どの画像も右に行くほど境界滑らかで、綺麗な画像に見えると思います。一番左のドット絵では、1つのセルサイズよりも細い形状は表現しきれませんが、一番右の画像では細い部分もちゃんと表現できています(北海道の根室半島がきれいに表現できています)。また、車の丸いタイヤ形状やペンギンなどの曲線形状では、ピクセル表現では不自然に感じる場合がありますが、marching squaresを適用することで自然な滑らかさを感じることができるようになります。
上から、「ひらがなのぬ」 「北海道本島」 「F1カー」 「ペンギン」
グレースケール画像との比較
上記の画像処理では、state 2からstate 3に変換する際に、元画像の情報として、各ノードに与えられた0~1の間の数値を持ったスカラー値を使用しています。このスカラー値を光度に対応させて描画したグレースケール画像と、そこからmarching squaresを適用して境界を抽出した結果を比較してみましょう。
下図は、ペンギンのひれの部分の拡大図です。左側のグレースケール画像の場合は、ピクセルの直角な境界が目立ち、自然なひれの形状には見えません。一方で、右側に重ねたのmarching squaresによる画像は、同じ情報量でありながら、滑らかな形状が人の目でも観測しやすくなっています。
② ランダム生成したスカラー場の等高線可視化
続いて、64×64のグリッドにランダムな数値を与えてスカラー場を構築し、そのスカラー場に対してmarching squaresを実行した例を示します。スカラー場には、平均化のフィルタをかけており、フィルタを徐々に強くしていくことでランダム値の変化を平坦にしていった様子をgifにしてみました。
もっとも細かい模様から始まって、徐々に大きな塊の模様に変化していきます。この画像自体に物理的な意味はありませんが、スカラー場に意味を持たせれば有用な形状を生成することも期待できます。
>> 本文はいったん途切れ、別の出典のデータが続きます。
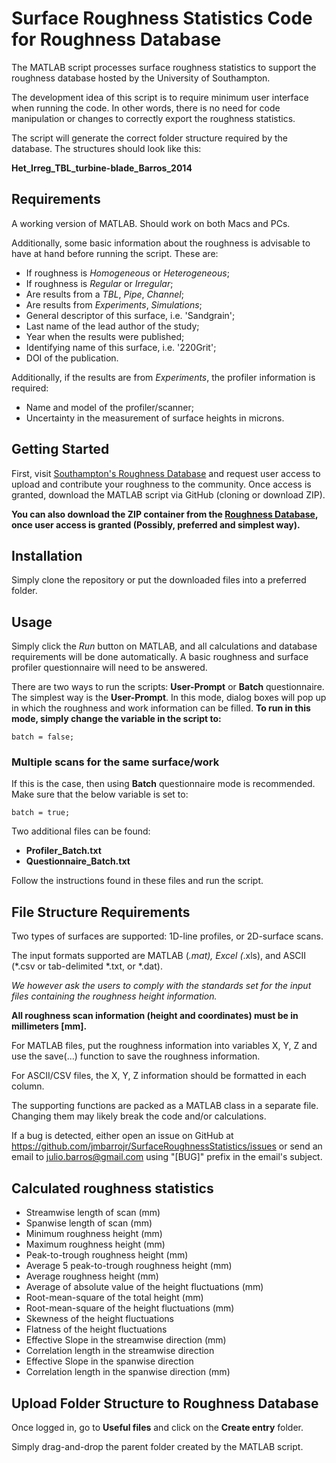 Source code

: # Surface Roughness Statistics Code for Roughness Database
The MATLAB script processes surface roughness statistics to support the roughness database hosted by the University of Southampton.

The development idea of this script is to require minimum user interface when running the code. In other words, there is no need for code manipulation or changes to correctly export the roughness statistics.

The script will generate the correct folder structure required by the database.
The structures should look like this:
> 
**Het_Irreg_TBL_turbine-blade_Barros_2014**
> 

## Requirements
A working version of MATLAB. Should work on both Macs and PCs.

Additionally, some basic information about the roughness is advisable to have at hand before running the script. 
These are:
- If roughness is _Homogeneous_ or _Heterogeneous_;
- If roughness is _Regular_ or _Irregular_;
- Are results from a _TBL_, _Pipe_, _Channel_;
- Are results from _Experiments_, _Simulations_;
- General descriptor of this surface, i.e. 'Sandgrain';
- Last name of the lead author of the study;
- Year when the results were published;
- Identifying name of this surface, i.e. '220Grit';
- DOI of the publication.

Additionally, if the results are from _Experiments_, the profiler information is required:
- Name and model of the profiler/scanner;
- Uncertainty in the measurement of surface heights in microns.

## Getting Started
First, visit [Southampton's Roughness Database](http://roughnessdatabase.org) and request user access to upload and contribute your roughness to the community.
Once access is granted, download the MATLAB script via GitHub (cloning or download ZIP).

__You can also download the ZIP container from the [Roughness Database](https://sotonac.sharepoint.com/teams/roughnessdatabase), once user access is granted (Possibly, preferred and simplest way).__

## Installation
Simply clone the repository or put the downloaded files into a preferred folder.

## Usage
Simply click the _Run_ button on MATLAB, and all calculations and database requirements will be done automatically.
A basic roughness and surface profiler questionnaire will need to be answered. 

There are two ways to run the scripts: __User-Prompt__ or __Batch__ questionnaire.
The simplest way is the __User-Prompt__. In this mode, dialog boxes will pop up in which the roughness and work information can be filled.
__To run in this mode, simply change the variable in the script to:__
```
batch = false;
```

### Multiple scans for the same surface/work
If this is the case, then using __Batch__ questionnaire mode is recommended.
Make sure that the below variable is set to:
```
batch = true;
```
Two additional files can be found:
- __Profiler_Batch.txt__
- __Questionnaire_Batch.txt__

Follow the instructions found in these files and run the script.

## File Structure Requirements
Two types of surfaces are supported: 1D-line profiles, or 2D-surface scans.

The input formats supported are MATLAB (*.mat), Excel (*.xls), and ASCII (*.csv or tab-delimited *.txt, or *.dat).

_We however ask the users to comply with the standards set for the input files containing the roughness height information._

__All roughness scan information (height and coordinates) must be in millimeters [mm].__

For MATLAB files, put the roughness information into variables X, Y, Z and use the save(...) function to save the roughness information.

For ASCII/CSV files, the X, Y, Z information should be formatted in each column.

The supporting functions are packed as a MATLAB class in a separate file. Changing them may likely break the code and/or calculations.

If a bug is detected, either open an issue on GitHub at 
https://github.com/jmbarrojr/SurfaceRoughnessStatistics/issues or send an email to julio.barros@gmail.com using "[BUG]" prefix in the email's subject.

## Calculated roughness statistics
- Streamwise length of scan (mm)
- Spanwise length of scan (mm)
- Minimum roughness height (mm)
- Maximum roughness height (mm)
- Peak-to-trough roughness height (mm)
- Average 5 peak-to-trough roughness height (mm)
- Average roughness height (mm)
- Average of absolute value of the height fluctuations (mm)
- Root-mean-square of the total height (mm)
- Root-mean-square of the height fluctuations (mm)
- Skewness of the height fluctuations
- Flatness of the height fluctuations
- Effective Slope in the streamwise direction (mm)
- Correlation length in the streamwise direction
- Effective Slope in the spanwise direction
- Correlation length in the spanwise direction (mm)

## Upload Folder Structure to Roughness Database
Once logged in, go to __Useful files__ and click on the __Create entry__ folder.

Simply drag-and-drop the parent folder created by the MATLAB script.
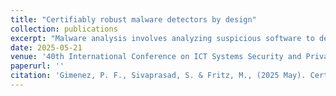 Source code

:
 ```yaml
---
title: "Certifiably robust malware detectors by design"
collection: publications
excerpt: "Malware analysis involves analyzing suspicious software to detect malicious payloads. Static malware analysis, which does not require software execution, relies increasingly on machine learning techniques to achieve scalability. Although such techniques obtain very high detection accuracy, they can be easily evaded with adversarial examples where a few modifications of the sample can dupe the detector without modifying the behaviour of the software. Unlike other domains, such as computer vision, creating an adversarial example for malware without altering its functionality requires specific transformations. We propose a new model architecture that can lead to certifiably robust malware detection by design. In addition, we show that every robust detector can be decomposed into a specific structure, which can be applied to learn empirically robust malware detectors, even on fragile features. Our framework ERDALT is based on this structure. We compare and validate these approaches with machine-learning-based malware detection methods, allowing for robust detection with limited reduction in detection performance."
date: 2025-05-21
venue: '40th International Conference on ICT Systems Security and Privacy Protection (IFIPSEC25)'
paperurl: ''
citation: 'Gimenez, P. F., Sivaprasad, S. & Fritz, M., (2025 May). Certifiably robust malware detectors by design. In the 40th International Conference on ICT Systems Security and Privacy Protection (IFIPSEC25)'
---
```

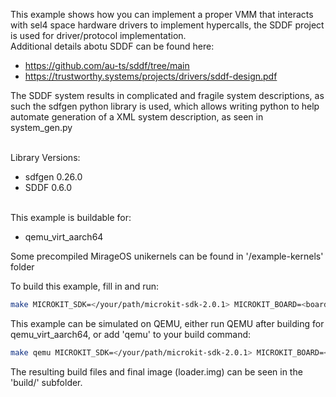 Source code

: This example shows how you can implement a proper VMM that interacts with sel4 space hardware drivers to implement hypercalls, the SDDF project is used for driver/protocol implementation.
<br>
Additional details abotu SDDF can be found here:
- https://github.com/au-ts/sddf/tree/main
- https://trustworthy.systems/projects/drivers/sddf-design.pdf

The SDDF system results in complicated and fragile system descriptions, as such the sdfgen python library is used, which allows writing python to help automate generation of a XML system description, as seen in system_gen.py

<br>
Library Versions:

- sdfgen 0.26.0
- SDDF 0.6.0

<br>
This example is buildable for:

- qemu_virt_aarch64

Some precompiled MirageOS unikernels can be found in '/example-kernels' folder
<br>

To build this example, fill in and run:
```bash
make MICROKIT_SDK=</your/path/microkit-sdk-2.0.1> MICROKIT_BOARD=<board> MICROKIT_CONFIG=<debug/release/benchmark> GUEST_FILE=<file>
```

This example can be simulated on QEMU, either run QEMU after building for qemu_virt_aarch64, or add 'qemu' to your build command:
```bash
make qemu MICROKIT_SDK=</your/path/microkit-sdk-2.0.1> MICROKIT_BOARD=<board> MICROKIT_CONFIG=<debug/release/benchmark> GUEST_FILE=<file>
```

The resulting build files and final image (loader.img) can be seen in the 'build/' subfolder. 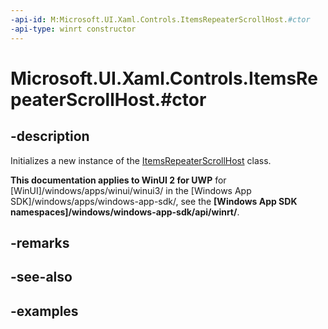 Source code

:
```yaml
---
-api-id: M:Microsoft.UI.Xaml.Controls.ItemsRepeaterScrollHost.#ctor
-api-type: winrt constructor
---
```


# Microsoft.UI.Xaml.Controls.ItemsRepeaterScrollHost.#ctor

<!--
public ItemsRepeaterScrollHost ();
-->

## -description

Initializes a new instance of the [ItemsRepeaterScrollHost](itemsrepeaterscrollhost.md) class.

**This documentation applies to WinUI 2 for UWP** for [WinUI]/windows/apps/winui/winui3/ in the [Windows App SDK]/windows/apps/windows-app-sdk/, see the **[Windows App SDK namespaces]/windows/windows-app-sdk/api/winrt/**.

## -remarks

## -see-also

## -examples

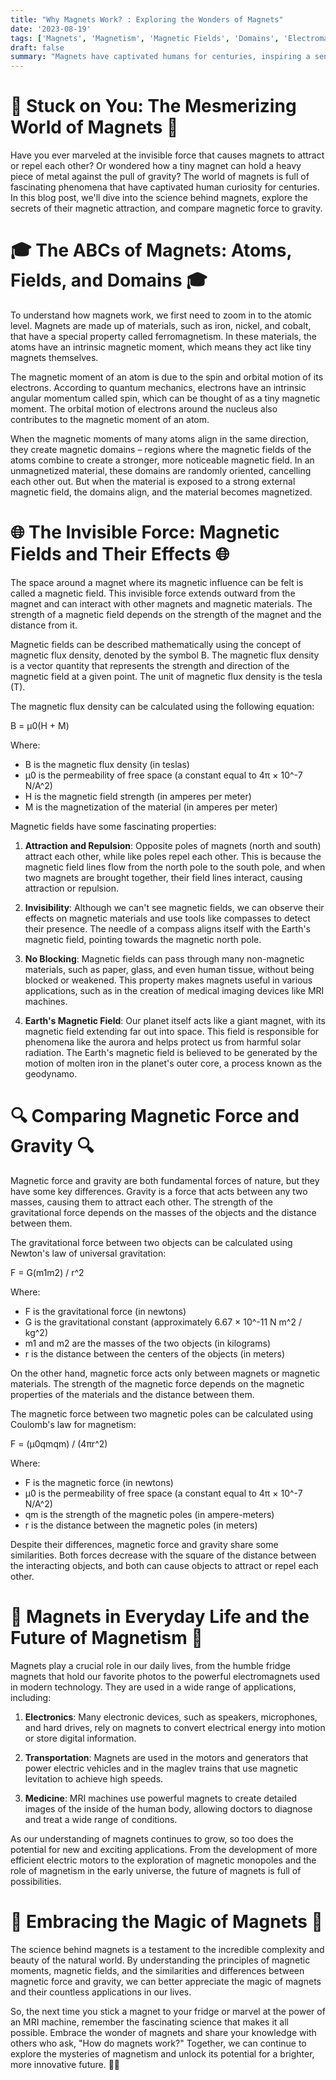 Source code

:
 ```yaml
---
title: "Why Magnets Work? : Exploring the Wonders of Magnets"
date: '2023-08-19'
tags: ['Magnets', 'Magnetism', 'Magnetic Fields', 'Domains', 'Electromagnetism','Questions']
draft: false
summary: "Magnets have captivated humans for centuries, inspiring a sense of wonder and curiosity about the invisible forces that shape our world. From the simple fridge magnets that hold our favorite photos to the powerful electromagnets used in modern technology, the magic of magnets is all around us. In this blog post, we explore the fascinating science behind how magnets work, delve into the mysteries of magnetic attraction, and compare magnetic force to gravity."
---
```


# 🧲 Stuck on You: The Mesmerizing World of Magnets 🧲

Have you ever marveled at the invisible force that causes magnets to attract or repel each other? Or wondered how a tiny magnet can hold a heavy piece of metal against the pull of gravity? The world of magnets is full of fascinating phenomena that have captivated human curiosity for centuries. In this blog post, we'll dive into the science behind magnets, explore the secrets of their magnetic attraction, and compare magnetic force to gravity.

# 🎓 The ABCs of Magnets: Atoms, Fields, and Domains 🎓

To understand how magnets work, we first need to zoom in to the atomic level. Magnets are made up of materials, such as iron, nickel, and cobalt, that have a special property called ferromagnetism. In these materials, the atoms have an intrinsic magnetic moment, which means they act like tiny magnets themselves.

The magnetic moment of an atom is due to the spin and orbital motion of its electrons. According to quantum mechanics, electrons have an intrinsic angular momentum called spin, which can be thought of as a tiny magnetic moment. The orbital motion of electrons around the nucleus also contributes to the magnetic moment of an atom.

When the magnetic moments of many atoms align in the same direction, they create magnetic domains – regions where the magnetic fields of the atoms combine to create a stronger, more noticeable magnetic field. In an unmagnetized material, these domains are randomly oriented, cancelling each other out. But when the material is exposed to a strong external magnetic field, the domains align, and the material becomes magnetized.

# 🌐 The Invisible Force: Magnetic Fields and Their Effects 🌐

The space around a magnet where its magnetic influence can be felt is called a magnetic field. This invisible force extends outward from the magnet and can interact with other magnets and magnetic materials. The strength of a magnetic field depends on the strength of the magnet and the distance from it.

Magnetic fields can be described mathematically using the concept of magnetic flux density, denoted by the symbol B. The magnetic flux density is a vector quantity that represents the strength and direction of the magnetic field at a given point. The unit of magnetic flux density is the tesla (T).

The magnetic flux density can be calculated using the following equation:

B = μ0(H + M)

Where:
- B is the magnetic flux density (in teslas)
- μ0 is the permeability of free space (a constant equal to 4π × 10^-7 N/A^2)
- H is the magnetic field strength (in amperes per meter)
- M is the magnetization of the material (in amperes per meter)

Magnetic fields have some fascinating properties:

1. **Attraction and Repulsion**: Opposite poles of magnets (north and south) attract each other, while like poles repel each other. This is because the magnetic field lines flow from the north pole to the south pole, and when two magnets are brought together, their field lines interact, causing attraction or repulsion.

2. **Invisibility**: Although we can't see magnetic fields, we can observe their effects on magnetic materials and use tools like compasses to detect their presence. The needle of a compass aligns itself with the Earth's magnetic field, pointing towards the magnetic north pole.

3. **No Blocking**: Magnetic fields can pass through many non-magnetic materials, such as paper, glass, and even human tissue, without being blocked or weakened. This property makes magnets useful in various applications, such as in the creation of medical imaging devices like MRI machines.

4. **Earth's Magnetic Field**: Our planet itself acts like a giant magnet, with its magnetic field extending far out into space. This field is responsible for phenomena like the aurora and helps protect us from harmful solar radiation. The Earth's magnetic field is believed to be generated by the motion of molten iron in the planet's outer core, a process known as the geodynamo.

# 🔍 Comparing Magnetic Force and Gravity 🔍

Magnetic force and gravity are both fundamental forces of nature, but they have some key differences. Gravity is a force that acts between any two masses, causing them to attract each other. The strength of the gravitational force depends on the masses of the objects and the distance between them.

The gravitational force between two objects can be calculated using Newton's law of universal gravitation:

F = G(m1m2) / r^2

Where:
- F is the gravitational force (in newtons)
- G is the gravitational constant (approximately 6.67 × 10^-11 N m^2 / kg^2)
- m1 and m2 are the masses of the two objects (in kilograms)
- r is the distance between the centers of the objects (in meters)

On the other hand, magnetic force acts only between magnets or magnetic materials. The strength of the magnetic force depends on the magnetic properties of the materials and the distance between them.

The magnetic force between two magnetic poles can be calculated using Coulomb's law for magnetism:

F = (μ0qmqm) / (4πr^2)

Where:
- F is the magnetic force (in newtons)
- μ0 is the permeability of free space (a constant equal to 4π × 10^-7 N/A^2)
- qm is the strength of the magnetic poles (in ampere-meters)
- r is the distance between the magnetic poles (in meters)

Despite their differences, magnetic force and gravity share some similarities. Both forces decrease with the square of the distance between the interacting objects, and both can cause objects to attract or repel each other.

# 🌈 Magnets in Everyday Life and the Future of Magnetism 🌈

Magnets play a crucial role in our daily lives, from the humble fridge magnets that hold our favorite photos to the powerful electromagnets used in modern technology. They are used in a wide range of applications, including:

1. **Electronics**: Many electronic devices, such as speakers, microphones, and hard drives, rely on magnets to convert electrical energy into motion or store digital information.

2. **Transportation**: Magnets are used in the motors and generators that power electric vehicles and in the maglev trains that use magnetic levitation to achieve high speeds.

3. **Medicine**: MRI machines use powerful magnets to create detailed images of the inside of the human body, allowing doctors to diagnose and treat a wide range of conditions.

As our understanding of magnets continues to grow, so too does the potential for new and exciting applications. From the development of more efficient electric motors to the exploration of magnetic monopoles and the role of magnetism in the early universe, the future of magnets is full of possibilities.

# 🧪 Embracing the Magic of Magnets 🧪

The science behind magnets is a testament to the incredible complexity and beauty of the natural world. By understanding the principles of magnetic moments, magnetic fields, and the similarities and differences between magnetic force and gravity, we can better appreciate the magic of magnets and their countless applications in our lives.

So, the next time you stick a magnet to your fridge or marvel at the power of an MRI machine, remember the fascinating science that makes it all possible. Embrace the wonder of magnets and share your knowledge with others who ask, "How do magnets work?" Together, we can continue to explore the mysteries of magnetism and unlock its potential for a brighter, more innovative future. 🧲✨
つぎに、一定の平均化フィルタを用いて、元のランダム値のシード値を振った場合の画像をgif化してみました。こうすると、同程度の形状粒度を持った、様々な画像が得られます。
私には存在しない大陸をかたどった無数の地図を生成しているように見えますが、皆さんは何を創造するでしょうか。
おまけ extra
冒頭でmarching squaresは、marching cubesの2Dバージョンであるという説明をさせていただきました。ここでは少しだけ、marching cubesにトライした結果をまとめておきます。
marching cubesでは、marching squaresの1つのセルが、立方格子に拡張され8つの頂点を持ちます。この点の0, 1によって表現される基本形状は、下図の30個の図形をXYZ軸に回転させて重複を除いた256個の形状です。これは、8つの頂点のバイナリ値によって作られる8bitのバイナリ値が表現できる0~255の全256通りに等しい数になります。
下にいくつかの形状について、表現したい正解データと、立方体のみで表現したボクセル表現と、maching cubesのstate2に相当する256個の基本形状ブロックで表現した状態を並べてみました。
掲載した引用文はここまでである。